## [Records shown]

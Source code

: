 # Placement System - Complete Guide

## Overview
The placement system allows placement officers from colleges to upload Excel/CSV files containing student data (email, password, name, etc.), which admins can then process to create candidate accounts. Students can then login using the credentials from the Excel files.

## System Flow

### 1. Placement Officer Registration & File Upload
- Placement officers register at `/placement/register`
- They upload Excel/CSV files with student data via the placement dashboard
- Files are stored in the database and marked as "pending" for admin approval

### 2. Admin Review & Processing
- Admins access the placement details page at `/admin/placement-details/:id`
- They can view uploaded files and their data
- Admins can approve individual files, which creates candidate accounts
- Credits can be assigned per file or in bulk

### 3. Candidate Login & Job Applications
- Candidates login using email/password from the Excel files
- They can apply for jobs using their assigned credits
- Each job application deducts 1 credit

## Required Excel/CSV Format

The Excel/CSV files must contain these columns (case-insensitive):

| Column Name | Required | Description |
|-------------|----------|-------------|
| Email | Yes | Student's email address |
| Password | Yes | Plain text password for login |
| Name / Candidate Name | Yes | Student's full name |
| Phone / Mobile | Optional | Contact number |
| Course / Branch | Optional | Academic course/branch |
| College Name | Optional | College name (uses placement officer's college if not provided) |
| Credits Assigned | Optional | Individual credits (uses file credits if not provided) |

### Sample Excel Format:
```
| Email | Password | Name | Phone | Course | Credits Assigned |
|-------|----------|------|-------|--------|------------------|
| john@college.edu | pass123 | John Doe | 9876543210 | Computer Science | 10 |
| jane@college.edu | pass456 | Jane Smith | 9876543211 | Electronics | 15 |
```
--
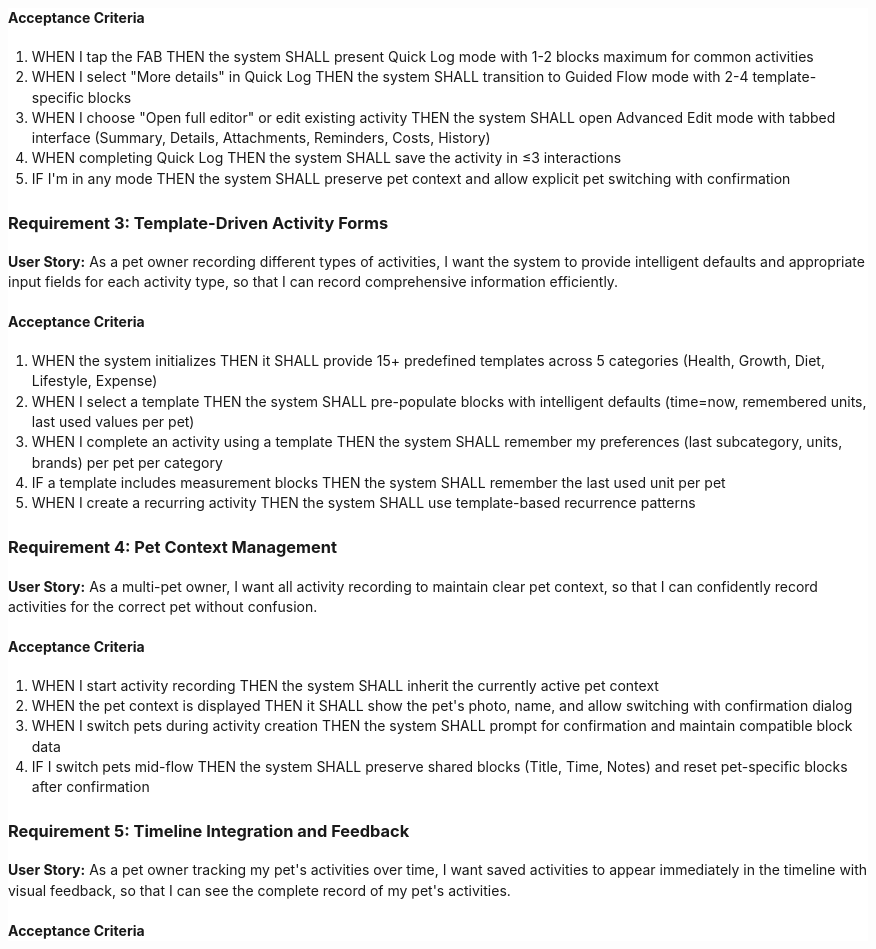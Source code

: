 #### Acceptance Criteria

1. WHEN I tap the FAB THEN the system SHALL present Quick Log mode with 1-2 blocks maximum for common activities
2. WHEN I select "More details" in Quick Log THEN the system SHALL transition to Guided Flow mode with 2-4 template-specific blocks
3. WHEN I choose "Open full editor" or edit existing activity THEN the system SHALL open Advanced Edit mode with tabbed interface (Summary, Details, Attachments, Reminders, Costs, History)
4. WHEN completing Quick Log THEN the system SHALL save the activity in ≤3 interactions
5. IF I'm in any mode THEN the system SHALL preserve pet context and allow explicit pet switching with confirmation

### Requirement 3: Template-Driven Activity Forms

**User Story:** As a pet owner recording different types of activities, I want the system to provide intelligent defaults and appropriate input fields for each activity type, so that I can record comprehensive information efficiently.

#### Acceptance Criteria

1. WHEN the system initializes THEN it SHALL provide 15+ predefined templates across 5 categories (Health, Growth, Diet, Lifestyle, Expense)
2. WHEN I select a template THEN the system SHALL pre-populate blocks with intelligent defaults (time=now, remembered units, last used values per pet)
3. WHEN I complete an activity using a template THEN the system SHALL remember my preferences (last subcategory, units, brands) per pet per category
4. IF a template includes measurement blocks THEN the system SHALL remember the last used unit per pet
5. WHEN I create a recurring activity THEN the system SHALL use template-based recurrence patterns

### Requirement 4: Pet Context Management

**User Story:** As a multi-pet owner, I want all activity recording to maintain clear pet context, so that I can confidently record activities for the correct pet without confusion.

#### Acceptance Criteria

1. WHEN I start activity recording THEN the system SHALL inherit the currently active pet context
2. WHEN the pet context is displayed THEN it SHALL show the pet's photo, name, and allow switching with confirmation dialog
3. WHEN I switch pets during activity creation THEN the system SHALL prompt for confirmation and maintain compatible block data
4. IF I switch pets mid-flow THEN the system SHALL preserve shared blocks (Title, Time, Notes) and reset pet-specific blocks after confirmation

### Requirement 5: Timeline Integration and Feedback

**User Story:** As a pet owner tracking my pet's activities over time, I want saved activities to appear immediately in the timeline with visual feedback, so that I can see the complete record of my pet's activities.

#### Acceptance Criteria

## [Task]
Would you copy, unchanged, the stretch of the records above that begins at the line containing "- Complete Guide" and ends at the line containing "The Excel/CSV files", and only that?

## [Task answer]
: # Placement System - Complete Guide

## Overview
The placement system allows placement officers from colleges to upload Excel/CSV files containing student data (email, password, name, etc.), which admins can then process to create candidate accounts. Students can then login using the credentials from the Excel files.

## System Flow

### 1. Placement Officer Registration & File Upload
- Placement officers register at `/placement/register`
- They upload Excel/CSV files with student data via the placement dashboard
- Files are stored in the database and marked as "pending" for admin approval

### 2. Admin Review & Processing
- Admins access the placement details page at `/admin/placement-details/:id`
- They can view uploaded files and their data
- Admins can approve individual files, which creates candidate accounts
- Credits can be assigned per file or in bulk

### 3. Candidate Login & Job Applications
- Candidates login using email/password from the Excel files
- They can apply for jobs using their assigned credits
- Each job application deducts 1 credit

## Required Excel/CSV Format

The Excel/CSV files must contain these columns (case-insensitive):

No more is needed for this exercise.